When considering memory-specific performance, ACE-III demonstrated a clear advantage over HMSE and MoCA in discriminating dementia patients from cognitively healthy controls. This is in accordance with Noone [22], who also reported that ACE-III had higher sensitivity for detecting early cognitive decline. The ACE-III score for dementia patients (49.2 ± 11.5) was significantly lower than that of controls (87.3 ± 7.8, p < 0.001), highlighting its superior ability to distinguish between cognitive impairment and normal aging. In comparison, MoCA (dementia: 17.1 ± 3.9; controls: 26.4 ± 2.8, p < 0.001) and HMSE (dementia: 17.1 ± 3.9; controls: 27.4 ± 2.8, p < 0.001) scores also demonstrated significant differences. However, the higher effect size (2.8) of ACE-III suggests its superiority in detecting cognitive impairment across multiple domains, compared to MoCA (1.83) and HMSE (1.6). In this study the observed effect sizes are slightly deviated from previous research, which observed 1.80, 1.53, and 1.60 for ACE III, MoCA and HMSE, respectively [6] which could be because of relatively moderate sample size.

The correlation analysis revealed a strong positive correlation between ACE-III and MoCA (r = 0.88, p < 0.001), consistent with findings from previous research, which reported r = 0.91 [10]. This suggests that while both tests assess multiple cognitive domains, ACE-III provides a more detailed evaluation. We also observed a moderate correlation between the HMSE and the ACE-III with a correlation coefficient of r = 0.76. This correlation is slightly lower than what was reported previously [6], where they found r = 0.87 which could be because the representative population was largely from  the rural background.

The correlation between HMSE and MoCA (r = 0.72) is slightly lower than previously reported (r = 0.82) [6], supporting previous studies that MoCA is more effective in detecting early cognitive impairment compared to HMSE [24].

Our findings are consistent with past research that has indicated the higher sensitivity of MoCA and ACE-III compared to HMSE. A study by Matias-Guiu et al. [6] demonstrated ACE-III’s effectiveness in detecting mild to moderate dementia, making it a preferred clinical tool. Similarly, Freitas et al. [25] found MoCA more sensitive than HMSE, especially in highly educated individuals, reinforcing HMSE’s limitations in early-stage dementia detection. HMSE primarily focuses on orientation, memory, and attention but lacks a comprehensive assessment of executive function and visuospatial abilities [23].

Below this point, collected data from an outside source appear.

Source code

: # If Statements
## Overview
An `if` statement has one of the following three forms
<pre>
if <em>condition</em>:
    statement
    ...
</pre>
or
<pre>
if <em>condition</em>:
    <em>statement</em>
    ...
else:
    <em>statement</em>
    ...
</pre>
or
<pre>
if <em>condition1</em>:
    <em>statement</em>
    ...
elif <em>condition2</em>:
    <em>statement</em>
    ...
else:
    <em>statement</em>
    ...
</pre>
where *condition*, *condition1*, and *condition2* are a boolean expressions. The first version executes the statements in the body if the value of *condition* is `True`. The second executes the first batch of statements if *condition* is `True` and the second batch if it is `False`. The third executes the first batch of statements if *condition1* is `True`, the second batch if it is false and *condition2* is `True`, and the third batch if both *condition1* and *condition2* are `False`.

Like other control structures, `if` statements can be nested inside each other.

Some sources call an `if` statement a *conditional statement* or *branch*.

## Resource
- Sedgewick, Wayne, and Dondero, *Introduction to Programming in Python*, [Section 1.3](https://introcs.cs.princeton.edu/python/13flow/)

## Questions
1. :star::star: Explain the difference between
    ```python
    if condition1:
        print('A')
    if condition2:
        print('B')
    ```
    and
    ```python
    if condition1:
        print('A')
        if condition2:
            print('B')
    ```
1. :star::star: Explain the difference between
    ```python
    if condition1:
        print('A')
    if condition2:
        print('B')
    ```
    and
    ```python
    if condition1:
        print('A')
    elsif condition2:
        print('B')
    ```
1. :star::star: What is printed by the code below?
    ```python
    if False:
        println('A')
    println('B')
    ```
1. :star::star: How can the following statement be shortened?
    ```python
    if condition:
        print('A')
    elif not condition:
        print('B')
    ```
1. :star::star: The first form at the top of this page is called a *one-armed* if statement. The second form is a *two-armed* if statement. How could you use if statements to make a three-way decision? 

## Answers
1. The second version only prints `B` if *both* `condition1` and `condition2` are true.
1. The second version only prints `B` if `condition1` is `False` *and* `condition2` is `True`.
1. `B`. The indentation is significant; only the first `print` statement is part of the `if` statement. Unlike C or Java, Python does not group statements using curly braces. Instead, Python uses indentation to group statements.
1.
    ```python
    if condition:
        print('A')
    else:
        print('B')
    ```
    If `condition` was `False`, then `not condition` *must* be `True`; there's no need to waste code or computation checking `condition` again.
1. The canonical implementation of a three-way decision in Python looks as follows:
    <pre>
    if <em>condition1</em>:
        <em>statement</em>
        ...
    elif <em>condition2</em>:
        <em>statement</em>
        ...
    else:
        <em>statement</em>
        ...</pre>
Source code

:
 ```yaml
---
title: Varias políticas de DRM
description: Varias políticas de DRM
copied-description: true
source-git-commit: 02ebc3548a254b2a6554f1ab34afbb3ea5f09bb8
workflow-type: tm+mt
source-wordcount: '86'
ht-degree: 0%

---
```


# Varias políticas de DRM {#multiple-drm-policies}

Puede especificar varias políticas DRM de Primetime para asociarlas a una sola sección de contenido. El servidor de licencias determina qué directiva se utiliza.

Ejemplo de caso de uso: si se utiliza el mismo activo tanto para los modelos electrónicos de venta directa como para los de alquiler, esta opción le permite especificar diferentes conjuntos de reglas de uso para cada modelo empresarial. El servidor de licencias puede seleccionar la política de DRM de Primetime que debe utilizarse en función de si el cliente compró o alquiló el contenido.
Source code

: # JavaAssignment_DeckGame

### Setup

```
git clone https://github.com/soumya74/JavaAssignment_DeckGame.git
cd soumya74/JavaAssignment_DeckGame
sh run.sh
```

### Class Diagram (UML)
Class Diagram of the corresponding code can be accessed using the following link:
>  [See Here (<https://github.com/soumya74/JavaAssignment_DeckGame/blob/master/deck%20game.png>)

Despite the study’s significant contributions there are some limitations. The sample size (n = 190) being relatively moderate might affect the generalisability of our findings. Additionally, the study was conducted in a single tertiary care centre, potentially limiting external validity.  While ACE-III showed superior sensitivity and specificity, its longer administration time compared to MoCA and HMSE could limit its feasibility in busy clinical settings. Future research should evaluate the practicality of implementing ACE-III in routine clinical practice while exploring additional longitudinal studies to assess the predictive accuracy of these tools over time.

Conclusion

The findings suggest that ACE-III is the most effective screening tool for diagnosing dementia in Hindi-speaking older adults, followed closely by MoCA, while HMSE, although useful, demonstrated slightly lower sensitivity and specificity. Given its superior diagnostic accuracy and comprehensive cognitive assessment, ACE-III may be the preferred tool in clinical settings. The results also reinforce the need for education-adjusted cutoff scores, as cognitive test performance was significantly influenced by literacy levels. Future research is needed to validate these findings in larger populations in diverse settings.

Acknowledgements

None.

Financial Support and Sponsorship

Nil.

Declaration of Interests

The authors declare that they have no known competing financial interests or personal relationships that could have appeared to influence the work reported in this paper.